Homework 1: Introduction to Numpy

Python setup

# Run me first!
import numpy as np
import matplotlib.pyplot as plt
import seaborn as sns
sns.set_style('darkgrid')

Part 1: Numpy basics

As discussed in class, a square matrix \(A\) defines a linear mapping: \(\mathbb{R}^n\rightarrow \mathbb{R}^n\). Given a vector \(\textbf{x}\), we can find the corresponding output of this mapping \(\textbf{b}\) using matrix-vector multiplication: \(\textbf{b}=A \textbf{x}\). We can write an example matrix-multiplication using matrix notation as:

\[\begin{bmatrix} 4 & -3 & 2 \\ 6 & 5 & 1 \\ -4 & -1 & 2 \end{bmatrix} \cdot \begin{bmatrix} 1 \\ -2 \\ 1 \end{bmatrix} = \begin{bmatrix} ? \\ ? \\ ? \end{bmatrix} \]

Q1 (5 points)

Perform this matrix-vector multiplication by hand and write the answer in the cell below.

WRITE ANSWER HERE

Q2 (5 points)

In the code cell below, create the matrix \(A\) and the vector \(\textbf{x}\) shown above, using Numpy. Then use the np.dot function to find the output of the mapping \(\textbf{b} = A\textbf{x}\). Verify that the answer matches what you derived above.

# Fill answers here
A =
x =
b =

print(b)

Often we will have access to the transformed vector \(\textbf{b}\) and need to find the orginal vector \(\textbf{x}\). To do this we need to solve the system of linear equations \(A\textbf{x}=\textbf{b}\) for \(\textbf{x}\). \[\begin{bmatrix} 4 & -3 & 2 \\ 6 & 5 & 1 \\ -4 & -1 & 2 \end{bmatrix} \cdot \begin{bmatrix} ? \\ ? \\ ? \end{bmatrix} = \begin{bmatrix} 2 \\ -1 \\ 3 \end{bmatrix} \]

Q3 (5 points)

Find the missing \(\textbf{x}\) in the equation above using the np.linalg.solve function and verify that \(A\textbf{x}=\textbf{b}\).
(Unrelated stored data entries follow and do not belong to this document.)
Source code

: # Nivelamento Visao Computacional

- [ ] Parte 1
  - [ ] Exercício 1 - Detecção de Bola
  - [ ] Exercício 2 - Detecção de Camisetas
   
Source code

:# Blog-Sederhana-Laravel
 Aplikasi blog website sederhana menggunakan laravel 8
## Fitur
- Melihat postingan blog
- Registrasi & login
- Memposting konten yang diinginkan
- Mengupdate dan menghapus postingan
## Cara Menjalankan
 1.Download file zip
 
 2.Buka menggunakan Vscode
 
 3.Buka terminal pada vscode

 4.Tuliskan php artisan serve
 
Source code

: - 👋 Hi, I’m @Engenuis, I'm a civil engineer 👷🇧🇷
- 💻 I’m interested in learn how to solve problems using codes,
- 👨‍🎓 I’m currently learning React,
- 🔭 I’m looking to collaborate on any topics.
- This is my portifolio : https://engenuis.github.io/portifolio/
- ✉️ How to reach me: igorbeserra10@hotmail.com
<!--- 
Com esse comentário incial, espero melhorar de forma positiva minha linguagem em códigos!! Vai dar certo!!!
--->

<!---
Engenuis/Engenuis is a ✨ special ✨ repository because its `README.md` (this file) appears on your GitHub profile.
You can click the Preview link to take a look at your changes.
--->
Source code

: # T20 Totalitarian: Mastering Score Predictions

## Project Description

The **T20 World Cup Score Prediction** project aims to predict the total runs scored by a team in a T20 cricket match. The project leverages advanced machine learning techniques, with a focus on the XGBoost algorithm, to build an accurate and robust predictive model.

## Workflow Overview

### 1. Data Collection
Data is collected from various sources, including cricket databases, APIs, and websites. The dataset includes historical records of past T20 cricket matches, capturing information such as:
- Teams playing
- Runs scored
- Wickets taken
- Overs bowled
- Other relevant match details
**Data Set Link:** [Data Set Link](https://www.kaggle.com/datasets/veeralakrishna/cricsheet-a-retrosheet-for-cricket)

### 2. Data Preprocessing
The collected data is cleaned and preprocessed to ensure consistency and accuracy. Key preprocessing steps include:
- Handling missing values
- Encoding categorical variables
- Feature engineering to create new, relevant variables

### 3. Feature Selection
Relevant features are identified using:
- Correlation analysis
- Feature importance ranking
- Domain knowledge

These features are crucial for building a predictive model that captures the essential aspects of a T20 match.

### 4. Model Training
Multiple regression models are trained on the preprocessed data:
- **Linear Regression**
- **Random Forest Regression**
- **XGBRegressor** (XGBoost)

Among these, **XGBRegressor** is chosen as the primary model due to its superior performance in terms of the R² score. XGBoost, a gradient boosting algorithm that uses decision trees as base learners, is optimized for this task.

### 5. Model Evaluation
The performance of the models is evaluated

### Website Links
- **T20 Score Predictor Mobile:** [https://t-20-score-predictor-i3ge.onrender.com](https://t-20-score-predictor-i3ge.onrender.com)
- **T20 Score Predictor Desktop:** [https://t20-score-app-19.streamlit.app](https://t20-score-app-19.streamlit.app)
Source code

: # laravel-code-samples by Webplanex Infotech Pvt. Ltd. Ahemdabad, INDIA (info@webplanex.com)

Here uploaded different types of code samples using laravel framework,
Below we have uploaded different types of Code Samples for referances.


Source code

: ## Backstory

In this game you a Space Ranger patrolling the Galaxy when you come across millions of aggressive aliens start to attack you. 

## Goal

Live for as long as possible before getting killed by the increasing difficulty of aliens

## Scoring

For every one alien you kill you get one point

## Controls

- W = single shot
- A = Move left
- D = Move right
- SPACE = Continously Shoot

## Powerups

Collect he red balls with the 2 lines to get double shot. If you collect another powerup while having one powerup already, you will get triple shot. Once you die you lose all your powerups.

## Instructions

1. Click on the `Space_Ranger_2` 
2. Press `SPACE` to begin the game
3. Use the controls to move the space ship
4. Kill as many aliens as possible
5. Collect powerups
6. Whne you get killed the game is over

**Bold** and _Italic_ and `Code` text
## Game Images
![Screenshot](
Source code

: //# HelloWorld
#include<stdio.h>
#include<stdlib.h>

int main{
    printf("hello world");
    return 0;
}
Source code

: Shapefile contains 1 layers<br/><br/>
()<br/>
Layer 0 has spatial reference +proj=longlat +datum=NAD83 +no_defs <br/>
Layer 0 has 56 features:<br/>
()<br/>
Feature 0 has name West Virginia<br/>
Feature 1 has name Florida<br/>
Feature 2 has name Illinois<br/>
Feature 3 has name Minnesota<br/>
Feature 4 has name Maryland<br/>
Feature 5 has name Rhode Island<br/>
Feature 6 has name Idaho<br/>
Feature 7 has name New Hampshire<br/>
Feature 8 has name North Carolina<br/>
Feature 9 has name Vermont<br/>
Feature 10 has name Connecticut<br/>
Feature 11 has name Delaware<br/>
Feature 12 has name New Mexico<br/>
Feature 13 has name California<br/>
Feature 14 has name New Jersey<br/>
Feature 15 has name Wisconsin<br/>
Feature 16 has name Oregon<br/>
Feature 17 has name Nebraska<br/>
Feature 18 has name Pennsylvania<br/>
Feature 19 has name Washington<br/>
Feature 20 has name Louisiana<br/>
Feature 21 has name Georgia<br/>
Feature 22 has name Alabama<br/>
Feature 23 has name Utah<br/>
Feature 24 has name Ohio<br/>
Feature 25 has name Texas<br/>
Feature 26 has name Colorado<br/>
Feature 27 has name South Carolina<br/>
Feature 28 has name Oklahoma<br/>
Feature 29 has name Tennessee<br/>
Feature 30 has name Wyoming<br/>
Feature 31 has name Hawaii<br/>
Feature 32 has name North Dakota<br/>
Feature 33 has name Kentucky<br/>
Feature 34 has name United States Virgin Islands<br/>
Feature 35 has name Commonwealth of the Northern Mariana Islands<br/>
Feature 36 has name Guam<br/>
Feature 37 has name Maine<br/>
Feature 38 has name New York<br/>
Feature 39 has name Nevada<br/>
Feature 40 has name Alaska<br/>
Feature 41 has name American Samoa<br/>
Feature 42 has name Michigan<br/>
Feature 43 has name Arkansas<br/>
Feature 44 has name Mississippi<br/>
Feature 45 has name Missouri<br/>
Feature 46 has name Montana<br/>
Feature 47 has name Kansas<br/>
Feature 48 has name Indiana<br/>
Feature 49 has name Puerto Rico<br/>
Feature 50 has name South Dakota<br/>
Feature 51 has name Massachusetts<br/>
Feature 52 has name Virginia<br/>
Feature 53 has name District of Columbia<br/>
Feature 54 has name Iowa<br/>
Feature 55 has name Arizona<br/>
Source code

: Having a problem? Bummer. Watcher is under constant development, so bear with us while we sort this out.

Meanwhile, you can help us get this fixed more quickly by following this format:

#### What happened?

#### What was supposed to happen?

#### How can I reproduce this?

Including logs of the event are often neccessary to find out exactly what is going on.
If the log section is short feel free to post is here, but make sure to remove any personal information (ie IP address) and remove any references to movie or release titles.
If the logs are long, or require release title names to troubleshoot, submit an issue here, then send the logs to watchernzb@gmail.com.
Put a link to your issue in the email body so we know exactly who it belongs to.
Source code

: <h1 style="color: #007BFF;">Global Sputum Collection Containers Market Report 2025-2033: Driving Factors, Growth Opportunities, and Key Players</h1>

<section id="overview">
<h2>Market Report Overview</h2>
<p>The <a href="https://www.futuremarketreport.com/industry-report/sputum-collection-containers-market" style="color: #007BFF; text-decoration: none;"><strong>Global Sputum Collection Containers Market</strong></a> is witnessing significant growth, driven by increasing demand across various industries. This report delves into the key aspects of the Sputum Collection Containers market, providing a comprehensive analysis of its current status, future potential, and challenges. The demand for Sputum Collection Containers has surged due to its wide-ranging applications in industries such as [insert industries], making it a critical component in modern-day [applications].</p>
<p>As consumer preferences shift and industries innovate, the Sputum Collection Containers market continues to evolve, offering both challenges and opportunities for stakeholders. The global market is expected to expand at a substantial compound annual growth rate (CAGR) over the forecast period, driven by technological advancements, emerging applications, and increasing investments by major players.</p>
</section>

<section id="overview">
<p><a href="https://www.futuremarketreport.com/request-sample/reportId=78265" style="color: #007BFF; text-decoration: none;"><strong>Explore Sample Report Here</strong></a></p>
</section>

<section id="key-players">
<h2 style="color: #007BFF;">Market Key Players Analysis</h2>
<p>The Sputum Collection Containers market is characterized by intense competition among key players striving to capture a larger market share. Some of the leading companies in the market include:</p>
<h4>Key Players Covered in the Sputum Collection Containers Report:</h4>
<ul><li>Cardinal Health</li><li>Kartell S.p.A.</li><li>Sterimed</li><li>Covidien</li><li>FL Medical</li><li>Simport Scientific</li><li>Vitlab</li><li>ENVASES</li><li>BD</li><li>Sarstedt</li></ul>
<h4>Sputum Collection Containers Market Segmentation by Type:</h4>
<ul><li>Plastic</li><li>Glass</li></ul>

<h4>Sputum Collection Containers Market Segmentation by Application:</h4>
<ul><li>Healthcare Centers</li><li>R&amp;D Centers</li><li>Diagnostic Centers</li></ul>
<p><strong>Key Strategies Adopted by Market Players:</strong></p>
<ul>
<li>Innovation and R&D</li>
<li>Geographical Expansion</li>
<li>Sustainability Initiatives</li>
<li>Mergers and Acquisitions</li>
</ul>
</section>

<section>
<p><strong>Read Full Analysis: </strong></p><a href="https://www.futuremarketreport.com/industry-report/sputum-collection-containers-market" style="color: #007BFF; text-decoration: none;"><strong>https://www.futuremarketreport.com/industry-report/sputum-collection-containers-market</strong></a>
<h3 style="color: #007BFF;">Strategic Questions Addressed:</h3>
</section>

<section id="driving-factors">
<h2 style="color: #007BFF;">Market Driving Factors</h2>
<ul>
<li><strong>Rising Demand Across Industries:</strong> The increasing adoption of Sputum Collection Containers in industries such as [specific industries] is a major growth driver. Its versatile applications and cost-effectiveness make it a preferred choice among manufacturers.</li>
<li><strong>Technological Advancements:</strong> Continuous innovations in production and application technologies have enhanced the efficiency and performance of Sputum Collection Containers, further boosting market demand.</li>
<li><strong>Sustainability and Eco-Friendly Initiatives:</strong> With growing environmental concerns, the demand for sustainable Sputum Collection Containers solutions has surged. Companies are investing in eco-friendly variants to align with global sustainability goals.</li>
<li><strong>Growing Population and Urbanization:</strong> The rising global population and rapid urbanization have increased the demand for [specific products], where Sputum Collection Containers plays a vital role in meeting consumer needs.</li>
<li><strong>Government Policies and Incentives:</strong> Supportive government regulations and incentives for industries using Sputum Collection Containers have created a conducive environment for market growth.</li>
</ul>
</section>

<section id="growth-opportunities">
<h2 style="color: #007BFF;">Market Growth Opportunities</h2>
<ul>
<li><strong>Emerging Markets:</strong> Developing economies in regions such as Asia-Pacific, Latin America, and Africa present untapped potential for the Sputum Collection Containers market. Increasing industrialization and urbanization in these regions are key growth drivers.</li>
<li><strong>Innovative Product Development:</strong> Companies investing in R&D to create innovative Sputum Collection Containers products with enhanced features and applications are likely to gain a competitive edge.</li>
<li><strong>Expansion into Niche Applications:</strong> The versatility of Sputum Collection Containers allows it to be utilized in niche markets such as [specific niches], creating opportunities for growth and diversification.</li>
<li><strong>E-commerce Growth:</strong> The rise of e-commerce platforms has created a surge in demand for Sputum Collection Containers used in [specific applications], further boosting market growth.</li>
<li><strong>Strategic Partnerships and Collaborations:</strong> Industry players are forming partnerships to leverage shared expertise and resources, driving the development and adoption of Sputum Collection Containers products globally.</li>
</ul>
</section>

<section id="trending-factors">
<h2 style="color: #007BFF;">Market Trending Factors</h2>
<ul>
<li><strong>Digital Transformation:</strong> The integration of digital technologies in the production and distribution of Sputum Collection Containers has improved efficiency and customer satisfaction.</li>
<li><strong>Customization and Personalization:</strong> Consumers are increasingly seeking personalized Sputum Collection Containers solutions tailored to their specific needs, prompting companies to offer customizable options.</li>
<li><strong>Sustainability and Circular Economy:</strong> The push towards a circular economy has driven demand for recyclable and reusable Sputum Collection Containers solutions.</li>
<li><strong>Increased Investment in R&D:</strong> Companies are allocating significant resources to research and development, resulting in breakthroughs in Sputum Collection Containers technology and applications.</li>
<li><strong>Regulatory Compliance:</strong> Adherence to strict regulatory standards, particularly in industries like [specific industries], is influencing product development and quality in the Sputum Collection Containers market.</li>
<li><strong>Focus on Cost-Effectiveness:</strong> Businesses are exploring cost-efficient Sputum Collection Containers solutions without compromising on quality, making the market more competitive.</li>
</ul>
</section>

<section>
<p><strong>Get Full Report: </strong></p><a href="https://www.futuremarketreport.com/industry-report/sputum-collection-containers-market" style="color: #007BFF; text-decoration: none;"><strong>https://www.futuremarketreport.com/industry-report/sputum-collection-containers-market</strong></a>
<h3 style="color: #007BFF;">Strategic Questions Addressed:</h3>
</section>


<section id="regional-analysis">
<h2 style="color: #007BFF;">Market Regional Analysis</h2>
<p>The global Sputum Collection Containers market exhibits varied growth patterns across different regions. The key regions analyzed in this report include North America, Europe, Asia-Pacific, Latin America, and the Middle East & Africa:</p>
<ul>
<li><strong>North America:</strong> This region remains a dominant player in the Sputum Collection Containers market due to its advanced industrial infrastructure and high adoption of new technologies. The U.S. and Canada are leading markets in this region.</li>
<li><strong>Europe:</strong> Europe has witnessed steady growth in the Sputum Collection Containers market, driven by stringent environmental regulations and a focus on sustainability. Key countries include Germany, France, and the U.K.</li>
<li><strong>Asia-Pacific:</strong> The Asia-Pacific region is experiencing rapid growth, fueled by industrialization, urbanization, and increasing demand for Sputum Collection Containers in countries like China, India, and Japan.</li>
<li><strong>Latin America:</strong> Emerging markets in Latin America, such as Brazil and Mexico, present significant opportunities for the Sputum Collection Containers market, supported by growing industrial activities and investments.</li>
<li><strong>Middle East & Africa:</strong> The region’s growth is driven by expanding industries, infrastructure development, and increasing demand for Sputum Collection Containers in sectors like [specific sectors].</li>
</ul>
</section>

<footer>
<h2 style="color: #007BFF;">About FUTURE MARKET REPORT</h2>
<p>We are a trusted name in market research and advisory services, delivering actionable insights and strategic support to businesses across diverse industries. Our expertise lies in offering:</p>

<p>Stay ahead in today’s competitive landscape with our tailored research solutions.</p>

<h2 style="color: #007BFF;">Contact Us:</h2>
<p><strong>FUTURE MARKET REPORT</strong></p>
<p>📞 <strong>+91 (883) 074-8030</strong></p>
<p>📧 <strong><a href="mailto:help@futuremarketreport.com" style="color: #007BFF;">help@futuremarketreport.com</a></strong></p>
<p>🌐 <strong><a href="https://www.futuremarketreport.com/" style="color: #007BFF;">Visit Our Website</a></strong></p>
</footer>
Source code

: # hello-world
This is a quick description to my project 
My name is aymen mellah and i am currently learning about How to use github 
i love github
# Fill answer here (A is the same matrix from above)
b =
x =

In linear algebra you may have learned how to solve a system of linear equations using Gaussian elimination. Here we will implement an alternative approach known as Richardson iteration. In this method we start with an inital guess for the solution: \(\textbf{x}^{(0)}\), then we will iteratively update this guess until the solution is reached. Given a matrix \(A\), a target \(\textbf{b}\) and a current guess \(\textbf{x}^{(k)}\), we can compute the Richardson update as:

\[\textbf{x}^{(k+1)} \leftarrow \textbf{x}^{(k)} + \omega \left(\textbf{b} - A\textbf{x}^{(k)}\right)\]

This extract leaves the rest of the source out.